ASSIGNED TASK: Among the entries below, find each line holding "your" and return it.

[EXTRACTED RECORDS Boundary: Start]

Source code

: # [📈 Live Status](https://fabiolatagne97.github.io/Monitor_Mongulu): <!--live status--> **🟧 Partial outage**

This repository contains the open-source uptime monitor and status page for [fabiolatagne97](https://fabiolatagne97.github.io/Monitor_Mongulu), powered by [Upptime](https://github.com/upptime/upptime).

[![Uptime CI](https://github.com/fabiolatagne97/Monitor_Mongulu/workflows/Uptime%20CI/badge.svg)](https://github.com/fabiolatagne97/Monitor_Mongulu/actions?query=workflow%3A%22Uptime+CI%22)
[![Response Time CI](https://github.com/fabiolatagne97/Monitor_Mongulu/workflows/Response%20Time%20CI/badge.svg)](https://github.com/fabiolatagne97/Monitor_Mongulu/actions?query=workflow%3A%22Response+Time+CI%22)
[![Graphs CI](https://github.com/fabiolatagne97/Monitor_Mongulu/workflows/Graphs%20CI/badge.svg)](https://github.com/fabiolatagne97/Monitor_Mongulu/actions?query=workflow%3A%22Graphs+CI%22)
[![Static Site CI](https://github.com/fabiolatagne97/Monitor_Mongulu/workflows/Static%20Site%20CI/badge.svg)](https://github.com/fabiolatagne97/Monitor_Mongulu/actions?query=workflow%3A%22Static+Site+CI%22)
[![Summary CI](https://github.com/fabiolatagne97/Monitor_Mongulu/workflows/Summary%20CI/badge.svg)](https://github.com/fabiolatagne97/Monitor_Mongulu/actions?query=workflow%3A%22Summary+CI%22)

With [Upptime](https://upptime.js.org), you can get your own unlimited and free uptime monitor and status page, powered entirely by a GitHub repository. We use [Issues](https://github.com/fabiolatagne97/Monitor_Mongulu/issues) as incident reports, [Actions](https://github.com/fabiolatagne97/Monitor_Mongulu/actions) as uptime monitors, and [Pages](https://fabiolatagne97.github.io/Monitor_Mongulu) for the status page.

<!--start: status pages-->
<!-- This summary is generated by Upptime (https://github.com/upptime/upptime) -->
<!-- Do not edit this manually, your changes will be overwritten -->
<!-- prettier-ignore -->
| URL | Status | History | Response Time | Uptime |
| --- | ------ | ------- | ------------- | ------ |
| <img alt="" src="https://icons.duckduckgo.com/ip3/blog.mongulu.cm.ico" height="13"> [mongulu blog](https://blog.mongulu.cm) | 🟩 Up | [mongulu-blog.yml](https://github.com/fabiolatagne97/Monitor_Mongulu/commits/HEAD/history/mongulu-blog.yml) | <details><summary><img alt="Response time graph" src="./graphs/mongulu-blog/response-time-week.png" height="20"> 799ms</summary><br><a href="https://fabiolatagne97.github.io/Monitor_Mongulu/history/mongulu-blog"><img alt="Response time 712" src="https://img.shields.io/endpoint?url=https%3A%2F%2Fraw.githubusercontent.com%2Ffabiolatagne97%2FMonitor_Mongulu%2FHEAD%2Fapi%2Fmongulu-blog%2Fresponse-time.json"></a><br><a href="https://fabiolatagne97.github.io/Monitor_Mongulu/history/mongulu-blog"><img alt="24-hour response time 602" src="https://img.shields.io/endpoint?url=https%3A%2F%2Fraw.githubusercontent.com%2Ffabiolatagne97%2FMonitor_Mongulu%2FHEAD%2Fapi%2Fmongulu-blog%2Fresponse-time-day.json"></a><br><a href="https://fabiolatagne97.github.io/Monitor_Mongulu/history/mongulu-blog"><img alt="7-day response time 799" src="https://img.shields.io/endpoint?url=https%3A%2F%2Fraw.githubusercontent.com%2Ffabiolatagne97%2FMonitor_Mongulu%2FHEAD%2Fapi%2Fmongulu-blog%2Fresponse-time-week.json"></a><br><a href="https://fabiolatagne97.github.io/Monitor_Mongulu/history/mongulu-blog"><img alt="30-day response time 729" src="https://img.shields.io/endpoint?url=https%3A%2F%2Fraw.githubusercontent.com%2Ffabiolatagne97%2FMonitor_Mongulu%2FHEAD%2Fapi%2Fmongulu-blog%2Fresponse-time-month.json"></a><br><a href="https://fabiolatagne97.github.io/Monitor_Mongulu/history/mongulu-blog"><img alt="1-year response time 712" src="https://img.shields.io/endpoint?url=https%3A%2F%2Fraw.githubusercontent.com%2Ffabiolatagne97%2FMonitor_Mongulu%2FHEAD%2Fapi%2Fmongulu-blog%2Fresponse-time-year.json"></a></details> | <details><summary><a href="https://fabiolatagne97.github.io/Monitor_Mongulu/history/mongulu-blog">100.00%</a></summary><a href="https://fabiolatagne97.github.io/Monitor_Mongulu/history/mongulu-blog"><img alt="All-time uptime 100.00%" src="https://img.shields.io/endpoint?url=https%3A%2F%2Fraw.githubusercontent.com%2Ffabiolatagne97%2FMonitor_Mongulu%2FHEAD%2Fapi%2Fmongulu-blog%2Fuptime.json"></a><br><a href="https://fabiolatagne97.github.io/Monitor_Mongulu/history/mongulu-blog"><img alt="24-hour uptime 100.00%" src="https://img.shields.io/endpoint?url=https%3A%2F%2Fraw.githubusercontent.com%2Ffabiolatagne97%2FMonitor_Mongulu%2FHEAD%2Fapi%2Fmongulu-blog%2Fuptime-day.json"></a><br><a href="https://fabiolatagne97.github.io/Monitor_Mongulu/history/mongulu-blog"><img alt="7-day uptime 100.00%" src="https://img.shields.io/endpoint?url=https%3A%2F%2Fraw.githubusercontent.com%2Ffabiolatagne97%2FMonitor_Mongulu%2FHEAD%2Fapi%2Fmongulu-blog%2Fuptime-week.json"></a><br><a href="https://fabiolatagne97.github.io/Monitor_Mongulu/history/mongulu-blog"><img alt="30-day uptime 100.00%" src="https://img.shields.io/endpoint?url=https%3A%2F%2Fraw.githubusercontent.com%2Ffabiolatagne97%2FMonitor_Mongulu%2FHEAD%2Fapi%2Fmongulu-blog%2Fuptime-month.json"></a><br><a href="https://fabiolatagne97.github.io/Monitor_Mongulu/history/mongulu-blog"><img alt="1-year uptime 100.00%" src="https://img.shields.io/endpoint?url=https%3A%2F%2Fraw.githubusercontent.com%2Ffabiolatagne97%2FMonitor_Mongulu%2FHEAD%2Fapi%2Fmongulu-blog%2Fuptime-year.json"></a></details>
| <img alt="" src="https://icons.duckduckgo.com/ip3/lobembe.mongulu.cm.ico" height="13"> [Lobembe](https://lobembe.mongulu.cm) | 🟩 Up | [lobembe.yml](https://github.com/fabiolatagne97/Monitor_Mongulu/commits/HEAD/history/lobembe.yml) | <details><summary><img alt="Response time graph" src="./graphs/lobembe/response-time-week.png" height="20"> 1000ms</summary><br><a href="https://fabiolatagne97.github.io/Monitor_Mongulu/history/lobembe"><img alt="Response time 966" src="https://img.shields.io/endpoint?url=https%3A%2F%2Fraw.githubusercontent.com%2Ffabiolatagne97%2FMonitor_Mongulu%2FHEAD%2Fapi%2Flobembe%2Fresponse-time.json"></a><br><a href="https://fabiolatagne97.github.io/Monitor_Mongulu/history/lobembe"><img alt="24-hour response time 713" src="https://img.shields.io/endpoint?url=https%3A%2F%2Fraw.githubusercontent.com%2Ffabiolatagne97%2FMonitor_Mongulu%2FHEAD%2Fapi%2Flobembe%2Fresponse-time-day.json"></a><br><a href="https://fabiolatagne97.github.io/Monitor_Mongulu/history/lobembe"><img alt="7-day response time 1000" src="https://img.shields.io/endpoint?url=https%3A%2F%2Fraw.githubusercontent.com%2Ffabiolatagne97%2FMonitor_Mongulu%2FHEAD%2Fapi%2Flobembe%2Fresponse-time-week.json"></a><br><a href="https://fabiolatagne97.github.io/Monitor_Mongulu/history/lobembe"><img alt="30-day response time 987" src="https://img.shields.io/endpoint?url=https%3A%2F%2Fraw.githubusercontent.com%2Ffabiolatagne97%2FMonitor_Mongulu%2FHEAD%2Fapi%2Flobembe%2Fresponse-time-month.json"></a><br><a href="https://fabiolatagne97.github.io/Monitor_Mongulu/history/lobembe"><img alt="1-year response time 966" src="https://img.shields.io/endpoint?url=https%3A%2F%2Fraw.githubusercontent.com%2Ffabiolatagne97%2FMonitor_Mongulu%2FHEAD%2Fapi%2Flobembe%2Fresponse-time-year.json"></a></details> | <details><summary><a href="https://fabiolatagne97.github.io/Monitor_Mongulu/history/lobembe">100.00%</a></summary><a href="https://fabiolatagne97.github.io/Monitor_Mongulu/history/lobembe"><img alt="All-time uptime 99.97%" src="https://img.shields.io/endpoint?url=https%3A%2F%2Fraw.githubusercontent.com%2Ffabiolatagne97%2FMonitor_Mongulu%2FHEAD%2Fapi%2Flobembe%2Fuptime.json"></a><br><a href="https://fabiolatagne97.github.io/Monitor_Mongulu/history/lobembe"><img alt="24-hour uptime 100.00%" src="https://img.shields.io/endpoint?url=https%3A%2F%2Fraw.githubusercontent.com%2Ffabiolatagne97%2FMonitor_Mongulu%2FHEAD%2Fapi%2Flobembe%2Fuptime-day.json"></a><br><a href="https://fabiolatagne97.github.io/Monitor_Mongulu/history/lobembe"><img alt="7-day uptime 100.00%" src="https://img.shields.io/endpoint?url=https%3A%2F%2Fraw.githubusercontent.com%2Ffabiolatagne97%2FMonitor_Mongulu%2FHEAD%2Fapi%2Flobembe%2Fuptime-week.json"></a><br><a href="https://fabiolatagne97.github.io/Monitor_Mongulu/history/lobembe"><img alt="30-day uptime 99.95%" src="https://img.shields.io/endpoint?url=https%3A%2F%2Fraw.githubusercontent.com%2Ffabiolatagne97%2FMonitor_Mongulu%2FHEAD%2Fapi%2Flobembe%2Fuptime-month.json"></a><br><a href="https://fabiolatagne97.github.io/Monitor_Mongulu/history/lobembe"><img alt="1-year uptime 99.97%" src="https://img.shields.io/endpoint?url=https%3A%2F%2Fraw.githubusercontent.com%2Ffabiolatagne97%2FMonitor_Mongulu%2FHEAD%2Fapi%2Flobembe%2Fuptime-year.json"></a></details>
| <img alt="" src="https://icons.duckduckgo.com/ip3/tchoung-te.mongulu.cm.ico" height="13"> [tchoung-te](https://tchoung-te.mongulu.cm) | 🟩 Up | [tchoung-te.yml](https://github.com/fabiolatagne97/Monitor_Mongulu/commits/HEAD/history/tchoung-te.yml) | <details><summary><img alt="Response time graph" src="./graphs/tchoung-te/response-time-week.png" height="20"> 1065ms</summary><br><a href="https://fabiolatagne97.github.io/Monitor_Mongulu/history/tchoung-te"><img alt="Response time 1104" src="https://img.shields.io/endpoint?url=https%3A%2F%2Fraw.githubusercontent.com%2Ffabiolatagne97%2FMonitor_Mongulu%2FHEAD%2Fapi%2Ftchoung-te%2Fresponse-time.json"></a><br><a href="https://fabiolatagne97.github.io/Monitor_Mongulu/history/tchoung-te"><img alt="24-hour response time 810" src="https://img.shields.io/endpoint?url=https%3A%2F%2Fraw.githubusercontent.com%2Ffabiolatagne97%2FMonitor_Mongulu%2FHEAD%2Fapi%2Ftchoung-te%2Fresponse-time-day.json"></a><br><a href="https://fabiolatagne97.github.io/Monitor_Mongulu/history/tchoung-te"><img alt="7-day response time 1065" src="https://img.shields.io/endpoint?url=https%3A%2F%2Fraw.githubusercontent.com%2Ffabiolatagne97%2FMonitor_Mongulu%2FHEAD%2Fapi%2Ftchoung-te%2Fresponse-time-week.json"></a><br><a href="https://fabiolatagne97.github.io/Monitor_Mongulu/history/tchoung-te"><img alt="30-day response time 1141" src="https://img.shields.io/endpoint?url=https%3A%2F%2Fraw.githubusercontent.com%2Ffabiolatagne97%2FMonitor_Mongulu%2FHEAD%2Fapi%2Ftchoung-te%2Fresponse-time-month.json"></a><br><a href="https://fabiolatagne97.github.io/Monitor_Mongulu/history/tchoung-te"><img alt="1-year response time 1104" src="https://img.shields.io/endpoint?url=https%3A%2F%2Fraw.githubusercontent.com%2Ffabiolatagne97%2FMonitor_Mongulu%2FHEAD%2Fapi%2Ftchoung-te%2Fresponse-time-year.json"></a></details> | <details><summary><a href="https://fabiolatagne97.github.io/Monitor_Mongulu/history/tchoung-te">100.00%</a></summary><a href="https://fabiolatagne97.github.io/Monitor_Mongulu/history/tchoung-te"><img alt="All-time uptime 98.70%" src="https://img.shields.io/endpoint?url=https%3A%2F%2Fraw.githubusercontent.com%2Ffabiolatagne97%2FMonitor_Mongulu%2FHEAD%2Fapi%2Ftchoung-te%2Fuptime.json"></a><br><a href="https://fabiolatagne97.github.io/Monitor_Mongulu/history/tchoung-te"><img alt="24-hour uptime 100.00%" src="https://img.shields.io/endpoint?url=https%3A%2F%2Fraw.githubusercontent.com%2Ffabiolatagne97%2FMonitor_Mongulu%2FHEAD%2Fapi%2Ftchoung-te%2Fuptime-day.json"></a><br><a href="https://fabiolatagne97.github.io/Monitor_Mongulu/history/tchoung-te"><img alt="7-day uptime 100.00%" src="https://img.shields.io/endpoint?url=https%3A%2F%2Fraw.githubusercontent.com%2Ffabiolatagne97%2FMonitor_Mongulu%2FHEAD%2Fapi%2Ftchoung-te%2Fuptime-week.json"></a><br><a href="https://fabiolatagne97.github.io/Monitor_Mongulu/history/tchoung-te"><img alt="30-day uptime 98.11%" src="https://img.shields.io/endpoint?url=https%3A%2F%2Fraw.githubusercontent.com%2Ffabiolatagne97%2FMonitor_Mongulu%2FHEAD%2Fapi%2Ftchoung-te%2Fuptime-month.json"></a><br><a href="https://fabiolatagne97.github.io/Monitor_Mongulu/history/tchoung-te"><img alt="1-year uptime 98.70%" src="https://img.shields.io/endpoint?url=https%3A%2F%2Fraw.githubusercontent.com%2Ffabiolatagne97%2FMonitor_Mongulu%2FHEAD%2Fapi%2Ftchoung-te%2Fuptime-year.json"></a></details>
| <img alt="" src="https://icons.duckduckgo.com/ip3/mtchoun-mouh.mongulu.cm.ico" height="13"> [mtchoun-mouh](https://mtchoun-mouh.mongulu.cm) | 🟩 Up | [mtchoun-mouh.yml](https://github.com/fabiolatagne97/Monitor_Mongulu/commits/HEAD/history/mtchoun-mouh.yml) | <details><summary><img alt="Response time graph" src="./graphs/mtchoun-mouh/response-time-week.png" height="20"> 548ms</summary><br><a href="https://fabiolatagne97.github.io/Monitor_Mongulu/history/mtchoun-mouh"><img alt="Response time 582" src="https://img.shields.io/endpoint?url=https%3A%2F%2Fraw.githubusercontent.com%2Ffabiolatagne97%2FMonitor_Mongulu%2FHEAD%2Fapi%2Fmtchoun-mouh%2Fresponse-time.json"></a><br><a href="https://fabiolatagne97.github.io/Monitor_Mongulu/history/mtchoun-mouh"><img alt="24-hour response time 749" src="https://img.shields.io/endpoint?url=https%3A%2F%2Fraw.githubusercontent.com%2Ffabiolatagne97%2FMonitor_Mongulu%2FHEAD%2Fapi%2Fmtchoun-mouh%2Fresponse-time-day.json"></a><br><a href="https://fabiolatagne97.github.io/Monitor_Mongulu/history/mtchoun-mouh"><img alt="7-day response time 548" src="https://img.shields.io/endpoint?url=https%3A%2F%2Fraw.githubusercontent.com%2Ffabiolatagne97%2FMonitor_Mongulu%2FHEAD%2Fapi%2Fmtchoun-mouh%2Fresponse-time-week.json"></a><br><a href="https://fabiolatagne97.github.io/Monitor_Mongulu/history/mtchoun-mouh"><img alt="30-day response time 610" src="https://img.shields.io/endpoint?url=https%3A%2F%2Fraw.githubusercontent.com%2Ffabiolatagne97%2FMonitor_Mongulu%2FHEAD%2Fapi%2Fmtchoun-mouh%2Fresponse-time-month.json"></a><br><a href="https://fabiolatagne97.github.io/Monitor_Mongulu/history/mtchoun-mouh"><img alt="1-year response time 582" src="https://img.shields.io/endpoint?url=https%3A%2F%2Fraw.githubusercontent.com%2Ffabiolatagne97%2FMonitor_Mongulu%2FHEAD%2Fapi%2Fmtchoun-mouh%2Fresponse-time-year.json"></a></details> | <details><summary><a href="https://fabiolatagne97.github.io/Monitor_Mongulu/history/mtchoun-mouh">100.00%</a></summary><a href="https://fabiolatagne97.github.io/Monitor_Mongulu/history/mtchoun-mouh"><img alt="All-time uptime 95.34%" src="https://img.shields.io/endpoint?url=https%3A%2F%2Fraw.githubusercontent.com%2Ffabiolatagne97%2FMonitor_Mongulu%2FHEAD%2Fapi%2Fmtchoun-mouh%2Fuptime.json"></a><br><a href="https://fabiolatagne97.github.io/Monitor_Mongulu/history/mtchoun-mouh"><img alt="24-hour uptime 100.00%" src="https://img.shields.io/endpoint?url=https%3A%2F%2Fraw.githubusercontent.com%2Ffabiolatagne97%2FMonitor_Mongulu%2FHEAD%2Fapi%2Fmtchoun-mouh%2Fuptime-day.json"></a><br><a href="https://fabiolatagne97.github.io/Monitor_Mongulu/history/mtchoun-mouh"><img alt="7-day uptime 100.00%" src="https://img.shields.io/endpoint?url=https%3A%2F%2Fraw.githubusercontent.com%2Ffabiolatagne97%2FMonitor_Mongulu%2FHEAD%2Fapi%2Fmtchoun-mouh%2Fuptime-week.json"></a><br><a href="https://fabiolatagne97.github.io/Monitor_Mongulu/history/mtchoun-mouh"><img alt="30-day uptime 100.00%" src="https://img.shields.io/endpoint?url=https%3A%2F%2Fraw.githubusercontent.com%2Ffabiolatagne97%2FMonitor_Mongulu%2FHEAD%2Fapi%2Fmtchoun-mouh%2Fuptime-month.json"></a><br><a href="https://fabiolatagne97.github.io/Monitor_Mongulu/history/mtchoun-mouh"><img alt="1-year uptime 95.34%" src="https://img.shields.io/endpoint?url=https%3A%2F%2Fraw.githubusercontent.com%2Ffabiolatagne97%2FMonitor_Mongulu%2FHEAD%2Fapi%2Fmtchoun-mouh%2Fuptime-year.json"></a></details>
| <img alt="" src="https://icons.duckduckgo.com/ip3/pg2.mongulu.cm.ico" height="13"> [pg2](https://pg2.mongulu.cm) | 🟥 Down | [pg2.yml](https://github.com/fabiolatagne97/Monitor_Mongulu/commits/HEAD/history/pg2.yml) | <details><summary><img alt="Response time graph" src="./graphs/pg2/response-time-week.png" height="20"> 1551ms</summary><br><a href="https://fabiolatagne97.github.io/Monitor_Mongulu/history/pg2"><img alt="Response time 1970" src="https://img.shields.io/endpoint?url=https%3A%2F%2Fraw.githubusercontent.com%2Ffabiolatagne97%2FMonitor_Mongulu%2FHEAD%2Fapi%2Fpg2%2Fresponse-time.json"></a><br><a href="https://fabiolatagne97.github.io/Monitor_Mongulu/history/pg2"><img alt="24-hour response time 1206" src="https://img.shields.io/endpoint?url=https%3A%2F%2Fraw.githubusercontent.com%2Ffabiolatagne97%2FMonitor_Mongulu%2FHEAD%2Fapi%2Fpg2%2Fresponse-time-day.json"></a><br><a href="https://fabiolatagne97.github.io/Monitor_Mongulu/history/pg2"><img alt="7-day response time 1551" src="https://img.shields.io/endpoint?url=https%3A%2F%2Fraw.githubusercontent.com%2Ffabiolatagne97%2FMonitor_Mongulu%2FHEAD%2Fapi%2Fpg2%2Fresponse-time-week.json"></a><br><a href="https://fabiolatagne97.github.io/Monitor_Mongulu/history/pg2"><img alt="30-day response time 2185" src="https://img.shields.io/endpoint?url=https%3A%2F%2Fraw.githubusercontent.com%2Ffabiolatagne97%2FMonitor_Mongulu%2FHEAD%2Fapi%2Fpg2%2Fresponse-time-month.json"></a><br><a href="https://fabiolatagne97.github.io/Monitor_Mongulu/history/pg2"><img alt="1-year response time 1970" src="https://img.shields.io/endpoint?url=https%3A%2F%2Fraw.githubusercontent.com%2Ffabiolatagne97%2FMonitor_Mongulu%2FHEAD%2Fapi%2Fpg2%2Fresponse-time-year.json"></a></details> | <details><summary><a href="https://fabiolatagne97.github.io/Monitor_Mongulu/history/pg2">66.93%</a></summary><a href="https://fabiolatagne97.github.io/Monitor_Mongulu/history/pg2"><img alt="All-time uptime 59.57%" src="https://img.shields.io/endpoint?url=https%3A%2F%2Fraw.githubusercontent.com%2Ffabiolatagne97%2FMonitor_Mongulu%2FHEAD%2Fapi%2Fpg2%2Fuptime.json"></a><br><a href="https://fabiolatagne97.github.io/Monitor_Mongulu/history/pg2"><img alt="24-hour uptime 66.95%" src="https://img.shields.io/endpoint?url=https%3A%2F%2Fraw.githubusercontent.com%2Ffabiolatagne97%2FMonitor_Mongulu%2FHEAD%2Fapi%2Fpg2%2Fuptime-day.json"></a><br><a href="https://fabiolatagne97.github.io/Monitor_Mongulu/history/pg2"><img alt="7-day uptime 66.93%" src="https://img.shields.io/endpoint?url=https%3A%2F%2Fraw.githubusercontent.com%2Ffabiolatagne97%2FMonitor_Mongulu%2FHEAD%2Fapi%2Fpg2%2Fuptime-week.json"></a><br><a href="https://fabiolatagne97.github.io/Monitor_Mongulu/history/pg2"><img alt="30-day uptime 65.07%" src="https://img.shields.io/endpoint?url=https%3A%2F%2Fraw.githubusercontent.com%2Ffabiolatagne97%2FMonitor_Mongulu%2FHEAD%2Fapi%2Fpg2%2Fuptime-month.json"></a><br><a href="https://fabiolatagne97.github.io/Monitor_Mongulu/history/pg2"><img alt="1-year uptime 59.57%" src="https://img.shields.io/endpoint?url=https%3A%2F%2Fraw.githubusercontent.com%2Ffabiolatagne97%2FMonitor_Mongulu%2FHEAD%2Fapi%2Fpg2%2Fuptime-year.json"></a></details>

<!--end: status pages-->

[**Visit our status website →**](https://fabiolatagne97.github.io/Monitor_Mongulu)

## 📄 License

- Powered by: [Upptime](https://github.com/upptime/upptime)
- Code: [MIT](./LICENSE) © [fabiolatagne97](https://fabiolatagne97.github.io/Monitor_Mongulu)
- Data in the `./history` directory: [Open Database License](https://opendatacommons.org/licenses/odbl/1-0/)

[EXTRACTED RECORDS Boundary: End]

RESULT OF THE TASK:
With [Upptime](https://upptime.js.org), you can get your own unlimited and free uptime monitor and status page, powered entirely by a GitHub repository. We use [Issues](https://github.com/fabiolatagne97/Monitor_Mongulu/issues) as incident reports, [Actions](https://github.com/fabiolatagne97/Monitor_Mongulu/actions) as uptime monitors, and [Pages](https://fabiolatagne97.github.io/Monitor_Mongulu) for the status page.
<!-- Do not edit this manually, your changes will be overwritten -->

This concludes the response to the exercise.